»»

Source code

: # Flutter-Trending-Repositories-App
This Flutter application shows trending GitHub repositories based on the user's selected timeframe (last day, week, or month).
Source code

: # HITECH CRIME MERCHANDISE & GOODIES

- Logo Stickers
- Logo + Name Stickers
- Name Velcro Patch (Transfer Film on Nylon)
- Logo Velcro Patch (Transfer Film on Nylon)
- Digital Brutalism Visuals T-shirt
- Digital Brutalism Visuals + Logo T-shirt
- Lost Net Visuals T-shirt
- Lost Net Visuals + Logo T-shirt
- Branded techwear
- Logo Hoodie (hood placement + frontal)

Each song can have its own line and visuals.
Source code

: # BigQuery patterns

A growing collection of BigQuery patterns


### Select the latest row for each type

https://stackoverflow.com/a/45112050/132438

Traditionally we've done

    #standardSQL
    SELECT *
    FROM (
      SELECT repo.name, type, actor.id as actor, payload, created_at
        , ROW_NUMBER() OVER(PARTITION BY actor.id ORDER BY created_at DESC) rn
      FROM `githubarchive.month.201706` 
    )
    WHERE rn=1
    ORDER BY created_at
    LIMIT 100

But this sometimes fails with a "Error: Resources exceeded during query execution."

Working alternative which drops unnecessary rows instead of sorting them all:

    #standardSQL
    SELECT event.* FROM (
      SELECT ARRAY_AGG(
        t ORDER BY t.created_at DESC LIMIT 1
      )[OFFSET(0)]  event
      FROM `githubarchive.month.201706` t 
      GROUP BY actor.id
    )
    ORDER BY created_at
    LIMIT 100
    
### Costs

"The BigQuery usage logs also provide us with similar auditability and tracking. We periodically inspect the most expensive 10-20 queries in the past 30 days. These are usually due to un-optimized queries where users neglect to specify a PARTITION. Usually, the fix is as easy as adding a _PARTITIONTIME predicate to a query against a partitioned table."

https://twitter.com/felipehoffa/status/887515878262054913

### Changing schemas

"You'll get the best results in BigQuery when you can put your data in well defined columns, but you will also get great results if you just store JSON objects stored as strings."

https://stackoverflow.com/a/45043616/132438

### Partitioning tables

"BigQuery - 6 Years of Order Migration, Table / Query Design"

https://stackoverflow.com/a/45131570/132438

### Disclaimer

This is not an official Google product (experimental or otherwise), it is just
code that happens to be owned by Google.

««

- _Work item_
In the data above, start at the line that has "https://stackoverflow.com/a/45112050/132438", stop after the line that has "But this sometimes", and print every line in between exactly as it stands.

- _Response area_
https://stackoverflow.com/a/45112050/132438

Traditionally we've done

    #standardSQL
    SELECT *
    FROM (
      SELECT repo.name, type, actor.id as actor, payload, created_at
        , ROW_NUMBER() OVER(PARTITION BY actor.id ORDER BY created_at DESC) rn
      FROM `githubarchive.month.201706` 
    )
    WHERE rn=1
    ORDER BY created_at
    LIMIT 100

But this sometimes fails with a "Error: Resources exceeded during query execution."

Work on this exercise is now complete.